=== Begin Enclosure ===
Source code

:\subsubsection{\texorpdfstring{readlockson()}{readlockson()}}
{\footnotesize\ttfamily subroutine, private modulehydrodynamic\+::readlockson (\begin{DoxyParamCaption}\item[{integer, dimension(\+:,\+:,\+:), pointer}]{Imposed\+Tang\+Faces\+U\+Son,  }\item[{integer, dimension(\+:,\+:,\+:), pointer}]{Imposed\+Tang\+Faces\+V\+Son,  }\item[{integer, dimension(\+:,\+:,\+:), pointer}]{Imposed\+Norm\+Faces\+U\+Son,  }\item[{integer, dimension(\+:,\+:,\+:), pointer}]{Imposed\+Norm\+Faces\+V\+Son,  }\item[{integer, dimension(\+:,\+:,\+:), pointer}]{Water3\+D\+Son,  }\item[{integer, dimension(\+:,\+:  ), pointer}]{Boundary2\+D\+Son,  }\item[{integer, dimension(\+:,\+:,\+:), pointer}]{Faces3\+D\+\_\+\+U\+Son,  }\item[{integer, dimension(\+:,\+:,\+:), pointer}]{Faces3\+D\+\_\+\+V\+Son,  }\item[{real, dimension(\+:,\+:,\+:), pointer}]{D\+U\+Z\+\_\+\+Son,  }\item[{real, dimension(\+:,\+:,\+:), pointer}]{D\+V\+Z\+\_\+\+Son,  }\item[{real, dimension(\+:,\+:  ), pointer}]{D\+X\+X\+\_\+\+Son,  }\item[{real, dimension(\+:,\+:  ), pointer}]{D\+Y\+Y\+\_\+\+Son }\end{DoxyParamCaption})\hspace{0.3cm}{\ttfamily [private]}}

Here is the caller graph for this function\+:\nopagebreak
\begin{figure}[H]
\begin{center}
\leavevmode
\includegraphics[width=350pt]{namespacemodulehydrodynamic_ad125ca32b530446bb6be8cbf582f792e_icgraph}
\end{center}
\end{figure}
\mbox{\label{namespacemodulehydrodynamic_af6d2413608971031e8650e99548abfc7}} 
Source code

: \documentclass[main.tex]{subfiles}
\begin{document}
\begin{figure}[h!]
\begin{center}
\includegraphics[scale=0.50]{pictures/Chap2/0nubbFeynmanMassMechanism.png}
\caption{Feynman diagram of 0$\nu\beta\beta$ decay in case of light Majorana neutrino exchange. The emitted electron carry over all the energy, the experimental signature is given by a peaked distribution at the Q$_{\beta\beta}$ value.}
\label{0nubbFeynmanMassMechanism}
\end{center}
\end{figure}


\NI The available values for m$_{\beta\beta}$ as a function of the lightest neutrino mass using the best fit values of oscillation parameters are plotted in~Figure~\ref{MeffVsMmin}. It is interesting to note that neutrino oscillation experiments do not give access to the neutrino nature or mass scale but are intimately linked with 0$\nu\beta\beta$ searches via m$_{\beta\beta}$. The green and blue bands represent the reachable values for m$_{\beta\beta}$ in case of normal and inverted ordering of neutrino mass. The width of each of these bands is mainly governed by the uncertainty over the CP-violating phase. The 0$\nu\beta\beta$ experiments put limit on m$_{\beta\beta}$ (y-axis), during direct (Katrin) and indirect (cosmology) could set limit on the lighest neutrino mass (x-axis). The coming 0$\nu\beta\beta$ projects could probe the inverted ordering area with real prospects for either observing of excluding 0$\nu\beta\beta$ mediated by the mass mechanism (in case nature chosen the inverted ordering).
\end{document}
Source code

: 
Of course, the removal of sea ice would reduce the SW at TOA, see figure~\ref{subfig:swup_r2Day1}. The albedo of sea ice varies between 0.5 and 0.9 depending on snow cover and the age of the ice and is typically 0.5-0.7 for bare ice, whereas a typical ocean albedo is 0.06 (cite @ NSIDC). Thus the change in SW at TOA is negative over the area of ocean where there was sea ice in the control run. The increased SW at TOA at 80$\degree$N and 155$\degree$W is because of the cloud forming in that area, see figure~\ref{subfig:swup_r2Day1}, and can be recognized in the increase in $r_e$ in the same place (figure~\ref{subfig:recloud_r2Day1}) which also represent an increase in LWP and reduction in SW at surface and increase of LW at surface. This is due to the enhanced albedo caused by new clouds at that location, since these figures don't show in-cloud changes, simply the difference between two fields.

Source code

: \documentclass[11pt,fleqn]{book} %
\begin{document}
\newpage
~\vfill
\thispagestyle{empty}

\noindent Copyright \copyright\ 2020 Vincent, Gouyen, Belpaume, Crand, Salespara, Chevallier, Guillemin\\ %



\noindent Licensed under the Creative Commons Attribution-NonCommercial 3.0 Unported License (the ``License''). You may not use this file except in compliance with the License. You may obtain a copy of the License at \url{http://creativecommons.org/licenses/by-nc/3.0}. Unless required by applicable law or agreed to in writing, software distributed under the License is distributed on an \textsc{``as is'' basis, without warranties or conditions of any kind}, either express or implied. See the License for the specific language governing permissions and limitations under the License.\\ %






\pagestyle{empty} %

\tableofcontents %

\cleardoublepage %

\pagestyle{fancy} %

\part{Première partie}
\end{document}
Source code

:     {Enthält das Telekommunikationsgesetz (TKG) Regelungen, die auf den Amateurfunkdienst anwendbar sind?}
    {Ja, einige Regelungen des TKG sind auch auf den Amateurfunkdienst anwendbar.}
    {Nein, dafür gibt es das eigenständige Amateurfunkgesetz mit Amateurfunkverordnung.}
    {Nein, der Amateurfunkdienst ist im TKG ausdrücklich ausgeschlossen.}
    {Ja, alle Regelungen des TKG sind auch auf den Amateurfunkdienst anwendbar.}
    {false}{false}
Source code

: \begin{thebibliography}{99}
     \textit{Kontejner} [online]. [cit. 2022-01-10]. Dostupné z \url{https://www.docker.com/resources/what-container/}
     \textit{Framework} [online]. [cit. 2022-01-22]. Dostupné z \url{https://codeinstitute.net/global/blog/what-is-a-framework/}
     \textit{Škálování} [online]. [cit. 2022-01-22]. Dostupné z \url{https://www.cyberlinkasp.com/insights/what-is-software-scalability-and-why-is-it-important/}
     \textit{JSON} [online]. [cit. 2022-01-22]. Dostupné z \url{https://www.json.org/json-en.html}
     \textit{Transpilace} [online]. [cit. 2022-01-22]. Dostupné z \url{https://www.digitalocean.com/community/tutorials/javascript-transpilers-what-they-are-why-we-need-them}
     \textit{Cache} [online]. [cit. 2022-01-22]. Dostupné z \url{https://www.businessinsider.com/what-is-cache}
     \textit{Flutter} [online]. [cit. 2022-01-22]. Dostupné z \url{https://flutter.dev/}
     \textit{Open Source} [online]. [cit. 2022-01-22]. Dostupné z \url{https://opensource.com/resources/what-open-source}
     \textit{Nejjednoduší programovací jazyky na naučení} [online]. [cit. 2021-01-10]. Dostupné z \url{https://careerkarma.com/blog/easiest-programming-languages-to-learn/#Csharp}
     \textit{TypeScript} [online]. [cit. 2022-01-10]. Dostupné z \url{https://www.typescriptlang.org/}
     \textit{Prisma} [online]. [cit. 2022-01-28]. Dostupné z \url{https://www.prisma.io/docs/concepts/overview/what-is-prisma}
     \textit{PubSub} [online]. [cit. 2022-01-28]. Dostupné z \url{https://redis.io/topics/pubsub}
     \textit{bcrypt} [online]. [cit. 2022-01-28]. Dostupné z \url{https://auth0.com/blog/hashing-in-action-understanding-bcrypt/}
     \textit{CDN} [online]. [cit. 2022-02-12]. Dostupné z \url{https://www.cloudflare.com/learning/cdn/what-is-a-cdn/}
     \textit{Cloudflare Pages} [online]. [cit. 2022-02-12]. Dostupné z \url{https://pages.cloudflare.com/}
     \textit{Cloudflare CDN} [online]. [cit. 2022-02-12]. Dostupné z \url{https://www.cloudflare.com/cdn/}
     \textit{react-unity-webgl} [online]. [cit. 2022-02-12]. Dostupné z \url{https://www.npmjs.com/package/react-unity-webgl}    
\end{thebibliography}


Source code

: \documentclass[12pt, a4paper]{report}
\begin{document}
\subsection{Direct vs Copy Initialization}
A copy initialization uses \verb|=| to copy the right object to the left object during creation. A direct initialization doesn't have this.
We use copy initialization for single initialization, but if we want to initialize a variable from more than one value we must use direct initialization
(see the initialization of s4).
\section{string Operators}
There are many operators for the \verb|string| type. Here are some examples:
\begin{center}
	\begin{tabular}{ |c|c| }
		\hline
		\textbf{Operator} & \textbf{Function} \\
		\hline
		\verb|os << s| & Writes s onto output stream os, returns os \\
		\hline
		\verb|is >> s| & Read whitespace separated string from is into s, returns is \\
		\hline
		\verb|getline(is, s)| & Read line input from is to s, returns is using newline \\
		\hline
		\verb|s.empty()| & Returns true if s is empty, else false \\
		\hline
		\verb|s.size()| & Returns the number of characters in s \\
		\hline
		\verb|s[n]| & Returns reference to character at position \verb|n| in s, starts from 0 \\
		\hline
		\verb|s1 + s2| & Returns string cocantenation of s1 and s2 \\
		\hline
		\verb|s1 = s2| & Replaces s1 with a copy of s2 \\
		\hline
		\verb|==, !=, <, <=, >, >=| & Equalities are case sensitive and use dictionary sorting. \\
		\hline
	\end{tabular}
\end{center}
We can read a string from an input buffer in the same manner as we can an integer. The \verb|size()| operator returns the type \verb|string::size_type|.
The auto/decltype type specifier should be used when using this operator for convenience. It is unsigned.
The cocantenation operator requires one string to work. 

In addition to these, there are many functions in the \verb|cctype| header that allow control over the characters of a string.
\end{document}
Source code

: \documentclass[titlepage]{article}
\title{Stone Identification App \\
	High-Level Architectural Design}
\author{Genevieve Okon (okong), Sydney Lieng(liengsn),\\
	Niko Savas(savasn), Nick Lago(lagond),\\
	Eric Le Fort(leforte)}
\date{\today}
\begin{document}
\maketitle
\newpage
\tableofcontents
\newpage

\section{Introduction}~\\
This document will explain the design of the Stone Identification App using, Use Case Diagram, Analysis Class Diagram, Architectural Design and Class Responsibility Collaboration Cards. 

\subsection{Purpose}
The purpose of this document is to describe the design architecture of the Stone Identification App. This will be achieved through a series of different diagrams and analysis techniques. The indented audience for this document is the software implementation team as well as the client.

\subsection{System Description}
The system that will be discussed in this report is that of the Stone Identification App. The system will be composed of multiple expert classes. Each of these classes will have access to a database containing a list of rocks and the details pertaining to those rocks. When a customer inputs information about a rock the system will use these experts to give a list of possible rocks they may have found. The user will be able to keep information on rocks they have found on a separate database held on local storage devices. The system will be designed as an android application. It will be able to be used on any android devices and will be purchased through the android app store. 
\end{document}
=== End Enclosure ===
* Exercise:
Your answer must be a single number: the count of lines in the data that contain the string "through".

* Your response:
2